━━━ Provided data
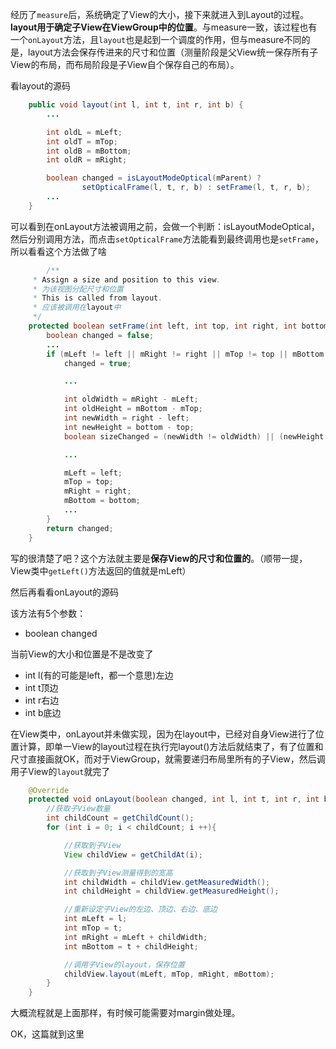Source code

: 经历了`measure`后，系统确定了View的大小，接下来就进入到Layout的过程。**layout用于确定子View在ViewGroup中的位置**。与measure一致，该过程也有一个`onLayout`方法，且`layout`也是起到一个调度的作用，但与measure不同的是，layout方法会保存传进来的尺寸和位置（测量阶段是父View统一保存所有子View的布局，而布局阶段是子View自个保存自己的布局）。

看layout的源码
```java
    public void layout(int l, int t, int r, int b) {
        ...

        int oldL = mLeft;
        int oldT = mTop;
        int oldB = mBottom;
        int oldR = mRight;

        boolean changed = isLayoutModeOptical(mParent) ?
                setOpticalFrame(l, t, r, b) : setFrame(l, t, r, b);
        ...
    }
```
可以看到在onLayout方法被调用之前，会做一个判断：isLayoutModeOptical，然后分别调用方法，而点击`setOpticalFrame`方法能看到最终调用也是`setFrame`，所以看看这个方法做了啥
```java
        /**
     * Assign a size and position to this view.
     * 为该视图分配尺寸和位置
     * This is called from layout.
     * 应该被调用在layout中 
     */
    protected boolean setFrame(int left, int top, int right, int bottom) {
        boolean changed = false;
        ...
        if (mLeft != left || mRight != right || mTop != top || mBottom != bottom) {
            changed = true;

            ...

            int oldWidth = mRight - mLeft;
            int oldHeight = mBottom - mTop;
            int newWidth = right - left;
            int newHeight = bottom - top;
            boolean sizeChanged = (newWidth != oldWidth) || (newHeight != oldHeight);

            ...

            mLeft = left;
            mTop = top;
            mRight = right;
            mBottom = bottom;
            ...
        }
        return changed;
    }
```
写的很清楚了吧？这个方法就主要是**保存View的尺寸和位置的**。（顺带一提，View类中`getLeft()`方法返回的值就是mLeft）

然后再看看onLayout的源码

该方法有5个参数：
- boolean changed

当前View的大小和位置是不是改变了
- int l(有的可能是left，都一个意思)左边
- int t顶边
- int r右边
- int b底边

在View类中，onLayout并未做实现，因为在layout中，已经对自身View进行了位置计算，即单一View的layout过程在执行完layout()方法后就结束了，有了位置和尺寸直接画就OK，而对于ViewGroup，就需要递归布局里所有的子View，然后调用子View的`layout`就完了
```java
    @Override
    protected void onLayout(boolean changed, int l, int t, int r, int b) {
        //获取子View数量
        int childCount = getChildCount();
        for (int i = 0; i < childCount; i ++){

            //获取到子View
            View childView = getChildAt(i);

            //获取到子View测量得到的宽高
            int childWidth = childView.getMeasuredWidth();
            int childHeight = childView.getMeasuredHeight();

            //重新设定子View的左边、顶边、右边、底边
            int mLeft = l;
            int mTop = t;
            int mRight = mLeft + childWidth;
            int mBottom = t + childHeight;

            //调用子View的layout，保存位置
            childView.layout(mLeft, mTop, mRight, mBottom);
        }
    }
```
大概流程就是上面那样，有时候可能需要对margin做处理。

OK，这篇就到这里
━━━━━━
**Exercise instructions**.
The expected result is the material restated word for word, minus any picture.

**Task response**.
Source code

: 经历了`measure`后，系统确定了View的大小，接下来就进入到Layout的过程。**layout用于确定子View在ViewGroup中的位置**。与measure一致，该过程也有一个`onLayout`方法，且`layout`也是起到一个调度的作用，但与measure不同的是，layout方法会保存传进来的尺寸和位置（测量阶段是父View统一保存所有子View的布局，而布局阶段是子View自个保存自己的布局）。

看layout的源码
```java
    public void layout(int l, int t, int r, int b) {
        ...

        int oldL = mLeft;
        int oldT = mTop;
        int oldB = mBottom;
        int oldR = mRight;

        boolean changed = isLayoutModeOptical(mParent) ?
                setOpticalFrame(l, t, r, b) : setFrame(l, t, r, b);
        ...
    }
```
可以看到在onLayout方法被调用之前，会做一个判断：isLayoutModeOptical，然后分别调用方法，而点击`setOpticalFrame`方法能看到最终调用也是`setFrame`，所以看看这个方法做了啥
```java
        /**
     * Assign a size and position to this view.
     * 为该视图分配尺寸和位置
     * This is called from layout.
     * 应该被调用在layout中 
     */
    protected boolean setFrame(int left, int top, int right, int bottom) {
        boolean changed = false;
        ...
        if (mLeft != left || mRight != right || mTop != top || mBottom != bottom) {
            changed = true;

            ...

            int oldWidth = mRight - mLeft;
            int oldHeight = mBottom - mTop;
            int newWidth = right - left;
            int newHeight = bottom - top;
            boolean sizeChanged = (newWidth != oldWidth) || (newHeight != oldHeight);

            ...

            mLeft = left;
            mTop = top;
            mRight = right;
            mBottom = bottom;
            ...
        }
        return changed;
    }
```
写的很清楚了吧？这个方法就主要是**保存View的尺寸和位置的**。（顺带一提，View类中`getLeft()`方法返回的值就是mLeft）

然后再看看onLayout的源码

该方法有5个参数：
- boolean changed

当前View的大小和位置是不是改变了
- int l(有的可能是left，都一个意思)左边
- int t顶边
- int r右边
- int b底边

在View类中，onLayout并未做实现，因为在layout中，已经对自身View进行了位置计算，即单一View的layout过程在执行完layout()方法后就结束了，有了位置和尺寸直接画就OK，而对于ViewGroup，就需要递归布局里所有的子View，然后调用子View的`layout`就完了
```java
    @Override
    protected void onLayout(boolean changed, int l, int t, int r, int b) {
        //获取子View数量
        int childCount = getChildCount();
        for (int i = 0; i < childCount; i ++){

            //获取到子View
            View childView = getChildAt(i);

            //获取到子View测量得到的宽高
            int childWidth = childView.getMeasuredWidth();
            int childHeight = childView.getMeasuredHeight();

            //重新设定子View的左边、顶边、右边、底边
            int mLeft = l;
            int mTop = t;
            int mRight = mLeft + childWidth;
            int mBottom = t + childHeight;

            //调用子View的layout，保存位置
            childView.layout(mLeft, mTop, mRight, mBottom);
        }
    }
```
大概流程就是上面那样，有时候可能需要对margin做处理。

OK，这篇就到这里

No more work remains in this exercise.